In case the exception is thrown as a result of a situation which is not recoverable by the application's logic, do appropriate actions.

Ultimately, you have to have a clear requirement about why an exception is thrown, what you do with the exceptions thrown and how you handle them in the application. The application/logic/rules requirement influences in designing the exception handling in the code.

Notes (edit-add):

• There are quite a few articles which explain about exception handling in business application out there on the net. One can try a search string like "Java exceptions best practices". Here is one such article which has some useful info: Effective Java Exceptions.
• There is also the try-catch-finally construct to consider (along with various new exception features introduced with Java 7).

Answer 3

This is because the exception that was thrown on handleException is already caught by the catch block of the foo method. Thus the foo method no longer throws an Exception making the catch block return nothing. So if the bar method throws an exception it will go to the catch block but since the catch block is not returning anyting, Java executes the lines after the catch block but when it reaches the end it throws an error that "the method must return a result of type int" since you do not have a return statement.

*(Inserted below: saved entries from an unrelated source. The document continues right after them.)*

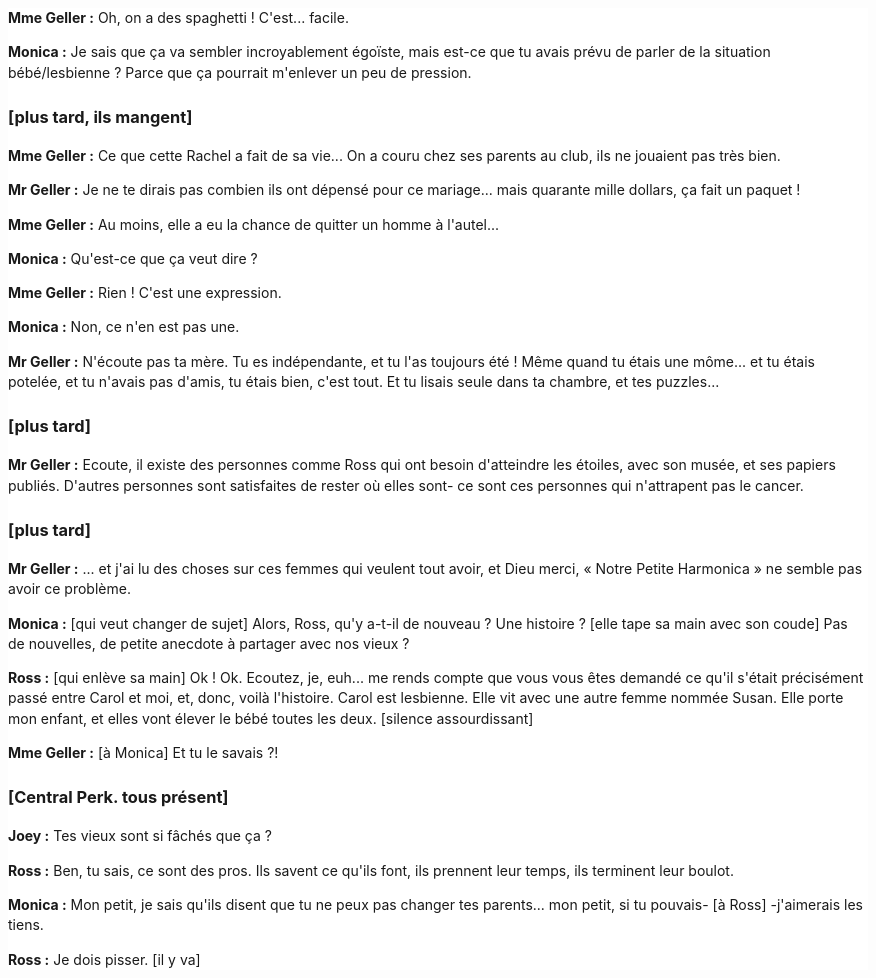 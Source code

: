 **Mme Geller :** Oh, on a des spaghetti ! C'est... facile.

**Monica :** Je sais que ça va sembler incroyablement égoïste, mais est-ce que tu avais prévu de parler de la situation bébé/lesbienne ? Parce que ça pourrait m'enlever un peu de pression.

### [plus tard, ils mangent]

**Mme Geller :** Ce que cette Rachel a fait de sa vie... On a couru chez ses parents au club, ils ne jouaient pas très bien.

**Mr Geller :** Je ne te dirais pas combien ils ont dépensé pour ce mariage... mais quarante mille dollars, ça fait un paquet !

**Mme Geller :** Au moins, elle a eu la chance de quitter un homme à l'autel...

**Monica :** Qu'est-ce que ça veut dire ?

**Mme Geller :** Rien ! C'est une expression.

**Monica :** Non, ce n'en est pas une.

**Mr Geller :** N'écoute pas ta mère. Tu es indépendante, et tu l'as toujours été ! Même quand tu étais une môme... et tu étais potelée, et tu n'avais pas d'amis, tu étais bien, c'est tout. Et tu lisais seule dans ta chambre, et tes puzzles...

### [plus tard]

**Mr Geller :** Ecoute, il existe des personnes comme Ross qui ont besoin d'atteindre les étoiles, avec son musée, et ses papiers publiés. D'autres personnes sont satisfaites de rester où elles sont- ce sont ces personnes qui n'attrapent pas le cancer.

### [plus tard]

**Mr Geller :** ... et j'ai lu des choses sur ces femmes qui veulent tout avoir, et Dieu merci, « Notre Petite Harmonica » ne semble pas avoir ce problème.

**Monica :** [qui veut changer de sujet] Alors, Ross, qu'y a-t-il de nouveau ? Une histoire ? [elle tape sa main avec son coude] Pas de nouvelles, de petite anecdote à partager avec nos vieux ?

**Ross :** [qui enlève sa main] Ok ! Ok. Ecoutez, je, euh... me rends compte que vous vous êtes demandé ce qu'il s'était précisément passé entre Carol et moi, et, donc, voilà l'histoire. Carol est lesbienne. Elle vit avec une autre femme nommée Susan. Elle porte mon enfant, et elles vont élever le bébé toutes les deux. [silence assourdissant]

**Mme Geller :** [à Monica] Et tu le savais ?!

### [Central Perk. tous présent]

**Joey :** Tes vieux sont si fâchés que ça ?

**Ross :** Ben, tu sais, ce sont des pros. Ils savent ce qu'ils font, ils prennent leur temps, ils terminent leur boulot.

**Monica :** Mon petit, je sais qu'ils disent que tu ne peux pas changer tes parents... mon petit, si tu pouvais- [à Ross] -j'aimerais les tiens.

**Ross :** Je dois pisser. [il y va]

You should change this part.

public class MyException {

    static int foo(int num) throws Exception {
        try {
            return bar(num);
        } catch (Exception e) {
            throw handleException(e); // this will throw the exception from the handleException
        //    throw new Exception("Exception in foo", e);
        }
    }

    static int bar(int num) throws IllegalArgumentException {
        if (num < 0) {
            throw new IllegalArgumentException("Num less than 0");
        }
        return num;
    }

    // This method now returns an exception, instead of throwing an exception
    static Exception handleException(Exception e) {
        System.err.println("Handling Exception: " + e);
        return new Exception(e);
    }

    public static void main(String[] args) throws Exception {
        int value = foo(-1);
    }
}